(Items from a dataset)
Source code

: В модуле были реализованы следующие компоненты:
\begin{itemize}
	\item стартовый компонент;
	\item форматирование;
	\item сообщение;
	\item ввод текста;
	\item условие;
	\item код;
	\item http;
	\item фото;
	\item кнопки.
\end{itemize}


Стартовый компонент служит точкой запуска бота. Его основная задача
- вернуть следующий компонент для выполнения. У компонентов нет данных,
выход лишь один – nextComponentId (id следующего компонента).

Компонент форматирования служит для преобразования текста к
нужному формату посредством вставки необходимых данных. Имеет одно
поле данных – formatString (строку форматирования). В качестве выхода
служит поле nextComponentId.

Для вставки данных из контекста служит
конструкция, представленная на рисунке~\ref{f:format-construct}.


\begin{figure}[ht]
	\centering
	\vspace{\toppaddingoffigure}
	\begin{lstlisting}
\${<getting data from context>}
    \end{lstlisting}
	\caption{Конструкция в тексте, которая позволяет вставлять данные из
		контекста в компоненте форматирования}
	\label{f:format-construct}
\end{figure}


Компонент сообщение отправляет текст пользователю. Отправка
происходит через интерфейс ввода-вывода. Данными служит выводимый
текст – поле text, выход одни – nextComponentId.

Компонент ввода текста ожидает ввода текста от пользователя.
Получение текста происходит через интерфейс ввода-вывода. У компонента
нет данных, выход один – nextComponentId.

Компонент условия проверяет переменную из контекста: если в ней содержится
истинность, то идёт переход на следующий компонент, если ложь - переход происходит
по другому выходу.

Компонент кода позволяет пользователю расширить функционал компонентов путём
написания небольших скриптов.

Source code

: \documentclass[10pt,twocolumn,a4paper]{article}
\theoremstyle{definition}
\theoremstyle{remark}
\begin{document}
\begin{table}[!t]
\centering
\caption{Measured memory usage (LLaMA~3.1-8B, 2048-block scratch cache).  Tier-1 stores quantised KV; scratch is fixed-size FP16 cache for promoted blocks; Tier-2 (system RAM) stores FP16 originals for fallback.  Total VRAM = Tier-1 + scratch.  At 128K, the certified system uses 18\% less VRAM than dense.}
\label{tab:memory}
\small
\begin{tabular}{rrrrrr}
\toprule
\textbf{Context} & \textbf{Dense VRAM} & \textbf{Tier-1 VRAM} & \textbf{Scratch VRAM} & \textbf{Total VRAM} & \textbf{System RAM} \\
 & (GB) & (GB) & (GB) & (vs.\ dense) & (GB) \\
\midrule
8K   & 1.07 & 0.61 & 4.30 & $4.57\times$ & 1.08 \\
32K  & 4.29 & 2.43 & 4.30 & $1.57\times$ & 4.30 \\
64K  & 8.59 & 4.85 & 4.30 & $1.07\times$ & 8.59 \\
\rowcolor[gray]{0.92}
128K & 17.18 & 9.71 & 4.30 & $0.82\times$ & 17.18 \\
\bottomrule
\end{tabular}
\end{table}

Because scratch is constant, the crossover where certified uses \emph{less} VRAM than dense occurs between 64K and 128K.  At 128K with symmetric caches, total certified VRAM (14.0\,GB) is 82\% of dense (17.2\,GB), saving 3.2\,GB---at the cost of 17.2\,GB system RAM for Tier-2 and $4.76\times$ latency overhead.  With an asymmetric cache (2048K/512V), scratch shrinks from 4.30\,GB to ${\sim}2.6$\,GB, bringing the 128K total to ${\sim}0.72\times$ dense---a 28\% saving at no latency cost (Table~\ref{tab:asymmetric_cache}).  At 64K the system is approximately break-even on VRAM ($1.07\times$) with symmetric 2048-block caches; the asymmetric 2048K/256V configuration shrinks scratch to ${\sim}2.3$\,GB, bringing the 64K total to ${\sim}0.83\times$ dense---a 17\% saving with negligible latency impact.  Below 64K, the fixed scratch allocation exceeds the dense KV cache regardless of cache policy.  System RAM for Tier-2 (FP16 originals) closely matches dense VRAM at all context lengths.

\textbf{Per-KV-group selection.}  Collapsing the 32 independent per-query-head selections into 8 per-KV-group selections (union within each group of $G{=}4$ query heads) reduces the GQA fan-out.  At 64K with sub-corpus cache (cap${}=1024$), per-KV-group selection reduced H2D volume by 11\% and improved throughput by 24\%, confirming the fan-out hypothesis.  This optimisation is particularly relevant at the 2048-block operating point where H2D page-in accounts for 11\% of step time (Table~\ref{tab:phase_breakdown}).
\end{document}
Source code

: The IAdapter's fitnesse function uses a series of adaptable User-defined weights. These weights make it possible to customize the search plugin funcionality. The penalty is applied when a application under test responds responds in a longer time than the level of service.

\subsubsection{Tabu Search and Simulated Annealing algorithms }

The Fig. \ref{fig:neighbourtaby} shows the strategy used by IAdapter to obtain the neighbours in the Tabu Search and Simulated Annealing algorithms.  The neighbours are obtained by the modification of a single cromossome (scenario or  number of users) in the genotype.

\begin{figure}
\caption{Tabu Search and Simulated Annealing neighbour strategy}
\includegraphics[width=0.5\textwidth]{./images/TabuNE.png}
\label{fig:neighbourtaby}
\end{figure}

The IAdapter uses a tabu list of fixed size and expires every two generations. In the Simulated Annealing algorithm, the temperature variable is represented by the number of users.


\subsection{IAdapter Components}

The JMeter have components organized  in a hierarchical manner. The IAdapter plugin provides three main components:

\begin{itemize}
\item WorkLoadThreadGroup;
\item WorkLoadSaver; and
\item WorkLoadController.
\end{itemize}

* _ASSIGNED TASK_
Whenever a line of the entries contains the string "size", copy that line.

* _OUTPUT FOR THIS TASK_
\caption{Measured memory usage (LLaMA~3.1-8B, 2048-block scratch cache).  Tier-1 stores quantised KV; scratch is fixed-size FP16 cache for promoted blocks; Tier-2 (system RAM) stores FP16 originals for fallback.  Total VRAM = Tier-1 + scratch.  At 128K, the certified system uses 18\% less VRAM than dense.}
The IAdapter uses a tabu list of fixed size and expires every two generations. In the Simulated Annealing algorithm, the temperature variable is represented by the number of users.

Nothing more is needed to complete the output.